Un juge rejette le projet de First Brands visant à rembourser ses dettes en intentant des actions en justice
information fournie par Reuters 25/08/2026 à 01:08

((Traduction automatisée par Reuters à l'aide de l'apprentissage automatique et de l'IA générative, veuillez vous référer à l'avertissement suivant: https://bit.ly/rtrsauto)) par Dietrich Knauth

Un juge américain des faillites a rejeté lundi la proposition du fabricant de pièces automobiles First Brands visant à rembourser ses créanciers en engageant des poursuites judiciaires contre des initiés, préférant orienter l'affaire vers une liquidation plus simple au titre du chapitre 7.

Le juge américain des faillites Christopher Lopez a déclaré que le plan de redressement proposé par First Brands au titre du chapitre 11 n’était pas acceptable, en partie parce qu’il visait à reporter le paiement d’au moins 222 millions de dollars de dettes accumulées pendant la procédure de faillite de l’entreprise. First Brands doit encore des milliards supplémentaires datant d’avant sa faillite, et ses efforts pour céder des branches d’activité n’ont généré qu’une fraction de ce qu’elle doit à ses créanciers.

« Malheureusement, le temps n’était pas du côté du débiteur », a déclaré M. Lopez. « Le processus de cession n’a pas permis d’obtenir les prix de vente que tout le monde aurait souhaité, j’en suis sûr. »

La faillite de First Brands a entraîné des pertes pour certaines des plus grandes sociétés d’investissement de Wall Street et a suscité des inquiétudes quant à l’exposition des gestionnaires de fonds à des emprunteurs en difficulté sur les marchés opaques du crédit privé.

Le plan de liquidation privilégié par l’entreprise aurait mis en place des fiducies de contentieux afin de faciliter le déroulement des procédures judiciaires, dans l’espoir de lever des fonds supplémentaires pour les créanciers au fil du temps.

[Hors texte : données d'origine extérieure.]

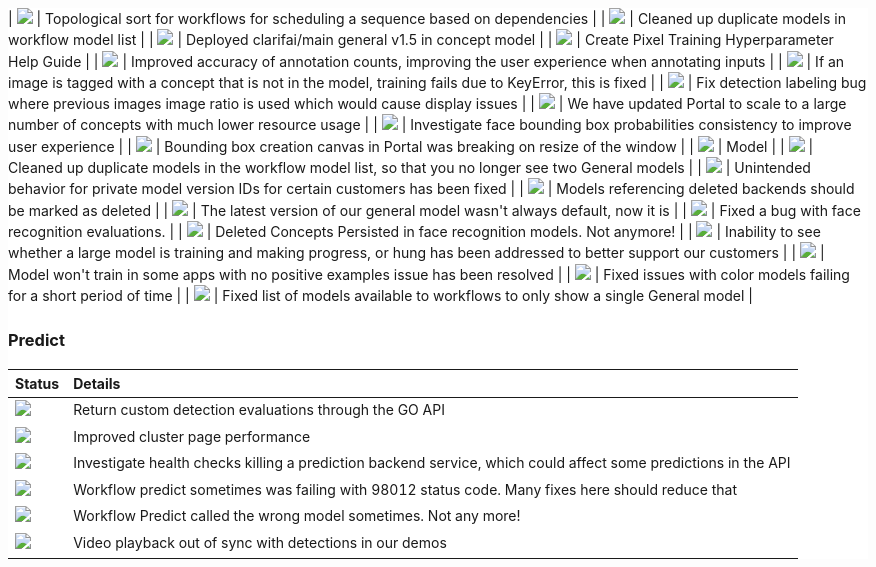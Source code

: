 | ![](https://github.com/Clarifai/docs/tree/1ece1cee27874f51aa11d50a825fff02b0b5243f/product-updates/.gitbook/assets/improvement%20%2883%29.jpg) | Topological sort for workflows for scheduling a sequence based on dependencies |
| ![](https://github.com/Clarifai/docs/tree/1ece1cee27874f51aa11d50a825fff02b0b5243f/product-updates/.gitbook/assets/improvement%20%2883%29.jpg) | Cleaned up duplicate models in workflow model list |
| ![](https://github.com/Clarifai/docs/tree/1ece1cee27874f51aa11d50a825fff02b0b5243f/product-updates/.gitbook/assets/improvement%20%2883%29.jpg) | Deployed clarifai/main general v1.5 in concept model |
| ![](https://github.com/Clarifai/docs/tree/1ece1cee27874f51aa11d50a825fff02b0b5243f/product-updates/.gitbook/assets/improvement%20%2883%29.jpg) | Create Pixel Training Hyperparameter Help Guide |
| ![](https://github.com/Clarifai/docs/tree/1ece1cee27874f51aa11d50a825fff02b0b5243f/product-updates/.gitbook/assets/improvement%20%2883%29.jpg) | Improved accuracy of annotation counts, improving the user experience when annotating inputs |
| ![](https://github.com/Clarifai/docs/tree/1ece1cee27874f51aa11d50a825fff02b0b5243f/product-updates/.gitbook/assets/bug%20%28248%29.jpg) | If an image is tagged with a concept that is not in the model, training fails due to KeyError, this is fixed |
| ![](https://github.com/Clarifai/docs/tree/1ece1cee27874f51aa11d50a825fff02b0b5243f/product-updates/.gitbook/assets/bug%20%28248%29.jpg) | Fix detection labeling bug where previous images image ratio is used which would cause display issues |
| ![](https://github.com/Clarifai/docs/tree/1ece1cee27874f51aa11d50a825fff02b0b5243f/product-updates/.gitbook/assets/bug%20%28248%29.jpg) | We have updated Portal to scale to a large number of concepts with much lower resource usage |
| ![](https://github.com/Clarifai/docs/tree/1ece1cee27874f51aa11d50a825fff02b0b5243f/product-updates/.gitbook/assets/bug%20%28248%29.jpg) | Investigate face bounding box probabilities consistency to improve user experience |
| ![](https://github.com/Clarifai/docs/tree/1ece1cee27874f51aa11d50a825fff02b0b5243f/product-updates/.gitbook/assets/bug%20%28248%29.jpg) | Bounding box creation canvas in Portal was breaking on resize of the window |
| ![](https://github.com/Clarifai/docs/tree/1ece1cee27874f51aa11d50a825fff02b0b5243f/product-updates/.gitbook/assets/bug%20%28248%29.jpg) | Model |
| ![](https://github.com/Clarifai/docs/tree/1ece1cee27874f51aa11d50a825fff02b0b5243f/product-updates/.gitbook/assets/bug%20%28248%29.jpg) | Cleaned up duplicate models in the workflow model list, so that you no longer see two General models |
| ![](https://github.com/Clarifai/docs/tree/1ece1cee27874f51aa11d50a825fff02b0b5243f/product-updates/.gitbook/assets/bug%20%28248%29.jpg) | Unintended behavior for private model version IDs for certain customers has been fixed |
| ![](https://github.com/Clarifai/docs/tree/1ece1cee27874f51aa11d50a825fff02b0b5243f/product-updates/.gitbook/assets/bug%20%28248%29.jpg) | Models referencing deleted backends should be marked as deleted |
| ![](https://github.com/Clarifai/docs/tree/1ece1cee27874f51aa11d50a825fff02b0b5243f/product-updates/.gitbook/assets/bug%20%28248%29.jpg) | The latest version of our general model wasn't always default, now it is |
| ![](https://github.com/Clarifai/docs/tree/1ece1cee27874f51aa11d50a825fff02b0b5243f/product-updates/.gitbook/assets/bug%20%28248%29.jpg) | Fixed a bug with face recognition evaluations. |
| ![](https://github.com/Clarifai/docs/tree/1ece1cee27874f51aa11d50a825fff02b0b5243f/product-updates/.gitbook/assets/bug%20%28248%29.jpg) | Deleted Concepts Persisted in face recognition models. Not anymore! |
| ![](https://github.com/Clarifai/docs/tree/1ece1cee27874f51aa11d50a825fff02b0b5243f/product-updates/.gitbook/assets/bug%20%28248%29.jpg) | Inability to see whether a large model is training and making progress, or hung has been addressed to better support our customers |
| ![](https://github.com/Clarifai/docs/tree/1ece1cee27874f51aa11d50a825fff02b0b5243f/product-updates/.gitbook/assets/bug%20%28248%29.jpg) | Model won't train in some apps with no positive examples issue has been resolved |
| ![](https://github.com/Clarifai/docs/tree/1ece1cee27874f51aa11d50a825fff02b0b5243f/product-updates/.gitbook/assets/bug%20%28248%29.jpg) | Fixed issues with color models failing for a short period of time |
| ![](https://github.com/Clarifai/docs/tree/1ece1cee27874f51aa11d50a825fff02b0b5243f/product-updates/.gitbook/assets/bug%20%28248%29.jpg) | Fixed list of models available to workflows to only show a single General model |

### Predict

| Status | Details |
| :--- | :--- |
| ![](https://github.com/Clarifai/docs/tree/1ece1cee27874f51aa11d50a825fff02b0b5243f/product-updates/.gitbook/assets/new_feature%20%2852%29.jpg) | Return custom detection evaluations through the GO API |
| ![](https://github.com/Clarifai/docs/tree/1ece1cee27874f51aa11d50a825fff02b0b5243f/product-updates/.gitbook/assets/improvement%20%2883%29.jpg) | Improved cluster page performance |
| ![](https://github.com/Clarifai/docs/tree/1ece1cee27874f51aa11d50a825fff02b0b5243f/product-updates/.gitbook/assets/bug%20%28248%29.jpg) | Investigate health checks killing a prediction backend service, which could affect some predictions in the API |
| ![](https://github.com/Clarifai/docs/tree/1ece1cee27874f51aa11d50a825fff02b0b5243f/product-updates/.gitbook/assets/bug%20%28248%29.jpg) | Workflow predict sometimes was failing with 98012 status code. Many fixes here should reduce that |
| ![](https://github.com/Clarifai/docs/tree/1ece1cee27874f51aa11d50a825fff02b0b5243f/product-updates/.gitbook/assets/bug%20%28248%29.jpg) | Workflow Predict called the wrong model sometimes. Not any more! |
| ![](https://github.com/Clarifai/docs/tree/1ece1cee27874f51aa11d50a825fff02b0b5243f/product-updates/.gitbook/assets/bug%20%28248%29.jpg) | Video playback out of sync with detections in our demos |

Mais selon la proposition de First Brands, ces procédures judiciaires auraient dû rapporter 1,9 milliard de dollars avant que l’entreprise ne puisse rembourser intégralement les créances administratives qui doivent être payées en priorité, a expliqué M. Lopez.

Les créanciers qui se sont opposés au plan de faillite, ainsi que l’organisme de surveillance des procédures de faillite du ministère américain de la Justice, ont exprimé des doutes quant à la capacité des actions en justice de la société à obtenir un recouvrement significatif auprès de personnes telles que le fondateur de la société, Patrick James, qui a été mis en examen. Patrick James et son frère Edward James ont été mis en examen pour fraude en janvier et ont plaidé non coupables .

First Brands n’a pas immédiatement répondu à une demande de commentaire.

First Brands s’est placée sous la protection de la loi sur les faillites en septembre, avec environ 14 millions de dollars de trésorerie et plus de 9 milliards de dollars de dettes. L’entreprise a emprunté 1,1 milliard de dollars supplémentaires auprès de son groupe de prêteurs existant au début de la procédure de faillite, mais a épuisé la majeure partie de ces liquidités dès janvier, ce qui l’a contrainte à compter sur les paiements anticipés de grands acheteurs de pièces détachées tels que Ford F.N et GM GM.N .

First Brands a cherché à trouver un repreneur pour l’ensemble de l’entreprise, mais n’a pu vendre que quelques branches d’activité, ce qui n’a généré qu’une fraction du montant emprunté dans le cadre du prêt de faillite. Elle a cédé son activité de remorquage Horizon pour 64 millions de dollars, son activité Toledo Molding & Die pour 80 millions de dollars et son activité Walbro pour 50 millions de dollars.